Yehiel soon became famous as a lead violinist and teacher, and gained a reputation as a very modern instructor who required his students to be able to read sheet music and to learn modern musical technique. He also became popular among Russian aristocrats, as was his contemporary Pedotser; and would travel to distant parts of the Russian Empire, Romania and Austria-Hungary to perform at weddings or other events. There was also a competing klezmer ensemble in Chudniv led by Baruch Beckerman, father of the American klezmer Shloimke Beckerman.

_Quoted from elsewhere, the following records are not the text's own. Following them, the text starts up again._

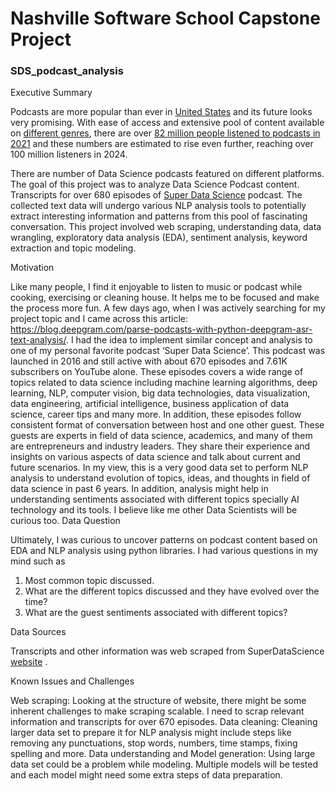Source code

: # Nashville Software School Capstone Project

### SDS_podcast_analysis

Executive Summary

Podcasts are more popular than ever in [United States](https://www.statista.com/chart/10713/podcast-listeners-in-the-united-states/) and its future looks very promising. With ease of access and extensive pool of content available on [different genres](https://www.buzzsprout.com/blog/podcast-statistics), there are over [82 million people listened to podcasts in 2021](https://www.statista.com/topics/3170/podcasting/#topicOverview) and these numbers are estimated to rise even further, reaching over 100 million listeners in 2024. 

There are number of Data Science podcasts featured on different platforms. The goal of this project was to analyze Data Science Podcast content. Transcripts for over 680 episodes of [Super Data Science](https://www.superdatascience.com/podcast) podcast. The collected text data will undergo various NLP analysis tools to potentially extract interesting information and patterns from this pool of fascinating conversation. This project involved web scraping, understanding data, data wrangling, exploratory data analysis (EDA), sentiment analysis, keyword extraction and topic modeling.

Motivation

Like many people, I find it enjoyable to listen to music or podcast while cooking, exercising or cleaning house. It helps me to be focused and make the process more fun. A few days ago, when I was actively searching for my project topic and I came across this article: https://blog.deepgram.com/parse-podcasts-with-python-deepgram-asr-text-analysis/. I had the idea to implement similar concept and analysis to one of my personal favorite podcast ‘Super Data Science’. This podcast was launched in 2016 and still active with about 670 episodes and 7.61K subscribers on YouTube alone. These episodes covers a wide range of topics related to data science including machine learning algorithms, deep learning, NLP, computer vision, big data technologies, data visualization, data engineering, artificial intelligence, business application of data science, career tips and many more. In addition, these episodes follow consistent format of conversation between host and one other guest. These guests are experts in field of data science, academics, and many of them are entrepreneurs and industry leaders. They share their experience and insights on various aspects of data science and talk about current and future scenarios. 
In my view, this is a very good data set to perform NLP analysis to understand evolution of topics, ideas, and thoughts in field of data science in past 6 years. In addition, analysis might help in understanding sentiments associated with different topics specially AI technology and its tools. I believe like me other Data Scientists will be curious too.
Data Question

Ultimately, I was curious to uncover patterns on podcast content based on EDA and NLP analysis using python libraries. I had various questions in my mind such as
1.	Most common topic discussed.
2.	What are the different topics discussed and they have evolved over the time? 
3.	What are the guest sentiments associated with different topics? 


Data Sources

Transcripts and other information was web scraped from SuperDataScience [website](https://www.superdatascience.com/podcast)  .

Known Issues and Challenges

Web scraping: Looking at the structure of website, there might be some inherent challenges to make scraping scalable. I need to scrap relevant information and transcripts for over 670 episodes. 
Data cleaning: Cleaning larger data set to prepare it for NLP analysis might include steps like removing any punctuations, stop words, numbers, time stamps, fixing spelling and more.
Data understanding and Model generation: Using large data set could be a problem while modeling. Multiple models will be tested and each model might need some extra steps of data preparation.
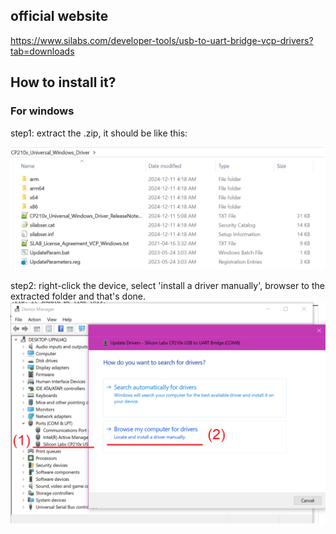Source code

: ## official website


https://www.silabs.com/developer-tools/usb-to-uart-bridge-vcp-drivers?tab=downloads


## How to install it?

### For windows
step1: extract the .zip, it should be like this:

![Alt text](image.png)

step2: right-click the device, select 'install a driver manually', browser to the extracted folder and that's done.
![Alt text](image-1.png)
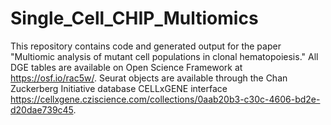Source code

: # Single_Cell_CHIP_Multiomics

This repository contains code and generated output for the paper "Multiomic analysis of mutant cell populations in clonal hematopoiesis." All DGE tables are available on Open Science Framework at https://osf.io/rac5w/. Seurat objects are available through the Chan Zuckerberg Initiative database CELLxGENE interface https://cellxgene.cziscience.com/collections/0aab20b3-c30c-4606-bd2e-d20dae739c45.
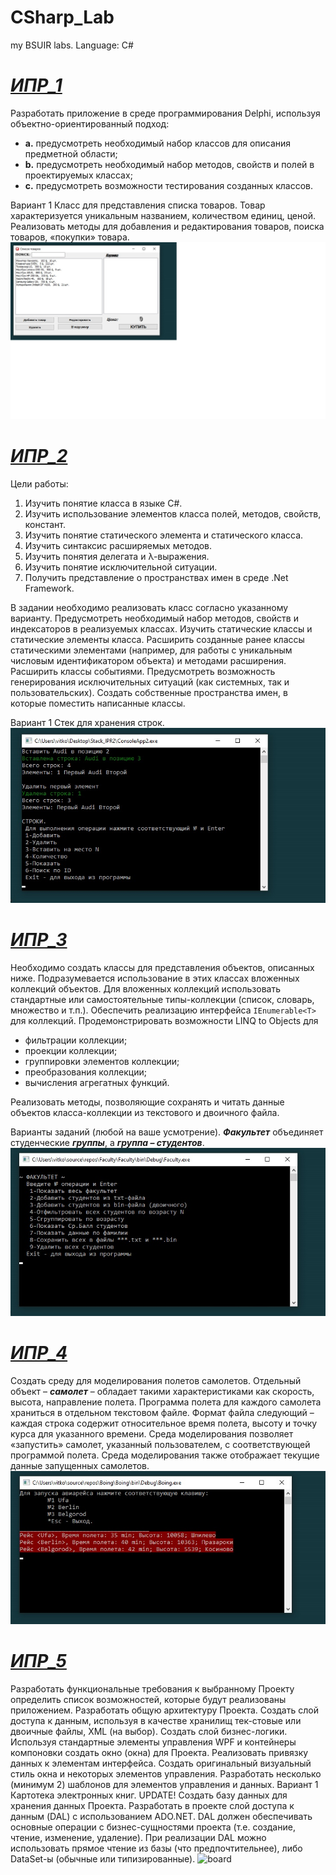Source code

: # CSharp_Lab
 my BSUIR labs. Language: C#

# _[ИПР_1]_

Разработать приложение в среде программирования Delphi, используя объектно-ориентированный подход: 

- **a.** предусмотреть необходимый набор классов для описания предметной области; 
- **b.** предусмотреть необходимый набор методов, свойств и полей в проектируемых классах; 
- **c.** предусмотреть возможности тестирования созданных классов. 

Вариант 1 Класс для представления списка товаров. Товар характеризуется уникальным названием, количеством единиц, ценой. Реализовать методы для добавления и редактирования товаров, поиска товаров, «покупки» товара.
![board](screenshots/spisok_tovarov.jpg "spisok_tovarov")

# _[ИПР_2]_ 
Цели работы:
1.	Изучить понятие класса в языке C#.
2.	Изучить использование элементов класса   полей, методов, свойств, констант.
3.	Изучить понятие статического элемента и статического класса.
4.	Изучить синтаксис расширяемых методов.
5.	Изучить понятия делегата и λ-выражения.
6.	Изучить понятие исключительной ситуации.
7.	Получить представление о пространствах имен в среде .Net Framework.

В задании необходимо реализовать класс согласно указанному варианту. Предусмотреть необходимый набор методов, свойств и индексаторов в реализуемых классах. Изучить статические классы и статические элементы класса. Расширить созданные ранее классы статическими элементами (например, для работы с уникальным числовым идентификатором объекта) и методами расширения. Расширить классы событиями. Предусмотреть возможность генерирования исключительных ситуаций (как системных, так и пользовательских). Создать собственные пространства имен, в которые поместить написанные классы. 

Вариант 1 Стек для хранения строк.
![board](screenshots/stack.jpg "spisok_tovarov")

# _[ИПР_3]_ 
Необходимо создать классы для представления объектов, описанных ниже. Подразумевается использование в этих классах вложенных коллекций объектов. Для вложенных коллекций использовать стандартные или самостоятельные типы-коллекции (список, словарь, множество и т.п.). Обеспечить реализацию интерфейса `IEnumerable<T>` для коллекций. 
Продемонстрировать возможности LINQ to Objects для
- фильтрации коллекции;
- проекции коллекции;
- группировки элементов коллекции;
- преобразования коллекции;
- вычисления агрегатных функций.   

Реализовать методы, позволяющие сохранять и читать данные объектов класса-коллекции из текстового и двоичного файла.


Варианты заданий (любой на ваше усмотрение). 
**_Факультет_** объединяет студенческие **_группы_**, а **_группа_ – _студентов_**.
![board](screenshots/faculty.jpg "faculty")

# _[ИПР_4]_ 
Создать среду для моделирования полетов самолетов. Отдельный объект – **_самолет_** – обладает такими характеристиками как скорость, высота, направление полета. Программа полета для каждого самолета храниться в отдельном текстовом файле. Формат файла следующий – каждая строка содержит относительное время полета, высоту и точку курса для указанного времени. Среда моделирования позволяет «запустить» самолет, указанный пользователем, с соответствующей программой полета. Среда моделирования также отображает текущие данные запущенных самолетов.
![board](screenshots/boing.jpg "boing")

# _[ИПР_5]_ 
Разработать функциональные требования к выбранному Проекту определить список возможностей, которые будут реализованы приложением.
Разработать общую архитектуру Проекта.
Создать слой доступа к данным, используя в качестве хранилищ тек-стовые или двоичные файлы, XML (на выбор).
Создать слой бизнес-логики.
Используя стандартные элементы управления WPF и контейнеры компоновки создать окно (окна) для Проекта.
Реализовать привязку данных к элементам интерфейса.
Создать оригинальный визуальный стиль окна и некоторых элементов управления.
Разработать несколько (минимум 2) шаблонов для элементов управления и данных. Вариант 1 Картотека электронных книг. UPDATE!
Создать базу данных для хранения данных Проекта.
Разработать в проекте слой доступа к данным (DAL) с использованием ADO.NET. DAL должен обеспечивать основные операции с бизнес-сущностями проекта (т.е. создание, чтение, изменение, удаление). При реализации DAL можно использовать прямое чтение из базы (что предпочтительнее), либо DataSet-ы (обычные или типизированные).
![board](screenshots/ebooks.jpg "ebooks")

[ИПР_1]: <https://github.com/Vitkof/CSharp_Labs/tree/main/Delphi_IPR1>
[ИПР_2]: <https://github.com/Vitkof/CSharp_Labs/tree/main/Stack_IPR2>
[ИПР_3]: <https://github.com/Vitkof/CSharp_Labs/tree/main/Faculty>
[ИПР_4]: <https://github.com/Vitkof/CSharp_Labs/tree/main/Boing>
[ИПР_5]: <https://github.com/Vitkof/CSharp_Labs/tree/main/>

He tried emigrating to the United States in around 1902, accepting the invitation of his brother who had been there since 1888. But he soon returned to Europe when he found his status was much lower in America.

Although some sources say he died in 1912, it seems he actually died on 27 March, 1913.
==Legacy==
Some of Alter Chudnover's sons, who were also professional musicians, met with Soviet ethnomusicologist Moisei Beregovsky in Kyiv in 1934. They donated some manuscripts of his compositions to Beregovsky, which ended up in the collection of the Vernadsky National Library of Ukraine. Other manuscripts apparently survived in Chudniv in Goyzman's former house until they were destroyed during World War II. Beregovski included one extended composition by Alter Chudnover in his Jewish Instrumental Folk Music volume.